## What is expected
Restate word for word the line with "(базовый позитивный сценарий)" and all lines after it; please stop only at the end of the listing below.

## Dataset extract
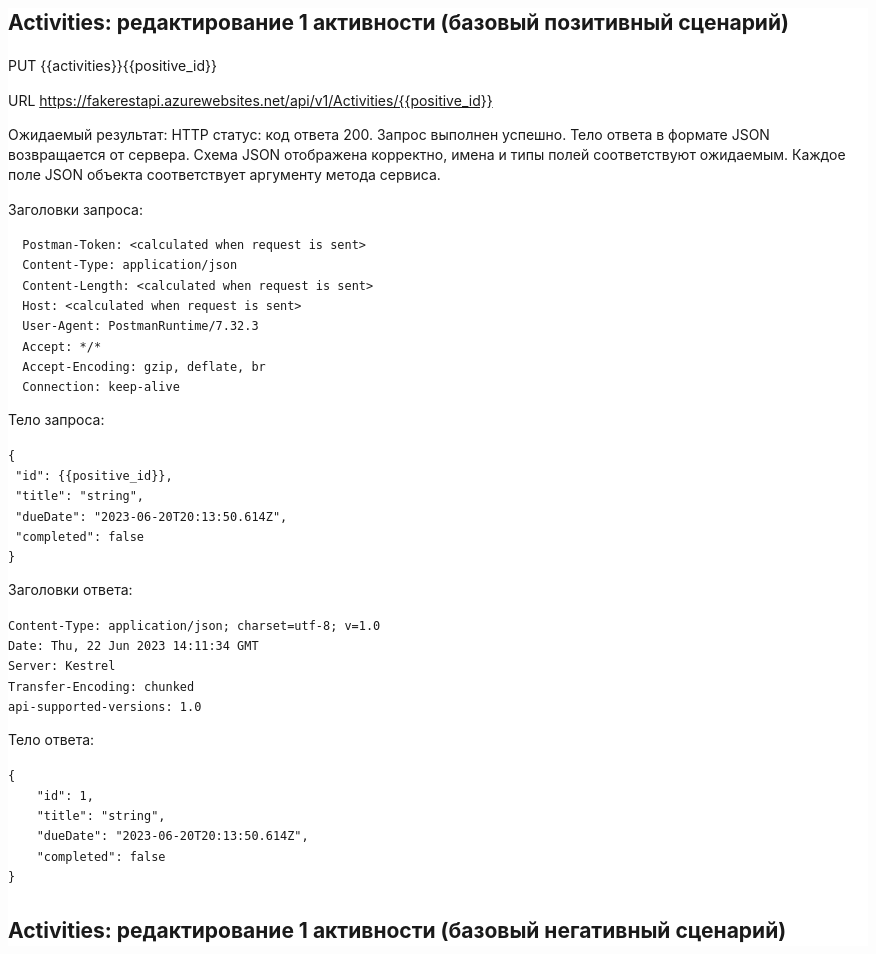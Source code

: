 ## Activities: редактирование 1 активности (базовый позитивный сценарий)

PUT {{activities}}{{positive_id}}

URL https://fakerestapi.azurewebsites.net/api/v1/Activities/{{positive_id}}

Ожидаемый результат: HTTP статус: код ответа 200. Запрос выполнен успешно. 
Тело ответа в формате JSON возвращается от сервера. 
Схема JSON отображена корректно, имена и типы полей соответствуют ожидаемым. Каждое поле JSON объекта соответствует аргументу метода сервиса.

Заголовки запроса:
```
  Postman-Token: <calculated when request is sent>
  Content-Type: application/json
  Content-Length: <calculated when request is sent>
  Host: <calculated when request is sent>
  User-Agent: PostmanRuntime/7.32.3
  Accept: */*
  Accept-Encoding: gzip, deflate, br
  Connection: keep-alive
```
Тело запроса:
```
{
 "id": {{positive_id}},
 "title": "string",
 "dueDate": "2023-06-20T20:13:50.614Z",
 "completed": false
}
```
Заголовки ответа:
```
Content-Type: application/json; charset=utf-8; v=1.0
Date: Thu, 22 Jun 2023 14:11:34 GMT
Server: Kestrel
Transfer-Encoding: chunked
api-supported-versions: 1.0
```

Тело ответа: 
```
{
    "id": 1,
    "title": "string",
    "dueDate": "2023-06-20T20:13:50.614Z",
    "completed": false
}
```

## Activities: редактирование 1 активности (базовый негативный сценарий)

## Written response
: ## Activities: редактирование 1 активности (базовый позитивный сценарий)

PUT {{activities}}{{positive_id}}

URL https://fakerestapi.azurewebsites.net/api/v1/Activities/{{positive_id}}

Ожидаемый результат: HTTP статус: код ответа 200. Запрос выполнен успешно. 
Тело ответа в формате JSON возвращается от сервера. 
Схема JSON отображена корректно, имена и типы полей соответствуют ожидаемым. Каждое поле JSON объекта соответствует аргументу метода сервиса.

Заголовки запроса:
```
  Postman-Token: <calculated when request is sent>
  Content-Type: application/json
  Content-Length: <calculated when request is sent>
  Host: <calculated when request is sent>
  User-Agent: PostmanRuntime/7.32.3
  Accept: */*
  Accept-Encoding: gzip, deflate, br
  Connection: keep-alive
```
Тело запроса:
```
{
 "id": {{positive_id}},
 "title": "string",
 "dueDate": "2023-06-20T20:13:50.614Z",
 "completed": false
}
```
Заголовки ответа:
```
Content-Type: application/json; charset=utf-8; v=1.0
Date: Thu, 22 Jun 2023 14:11:34 GMT
Server: Kestrel
Transfer-Encoding: chunked
api-supported-versions: 1.0
```

Тело ответа: 
```
{
    "id": 1,
    "title": "string",
    "dueDate": "2023-06-20T20:13:50.614Z",
    "completed": false
}
```

## Activities: редактирование 1 активности (базовый негативный сценарий)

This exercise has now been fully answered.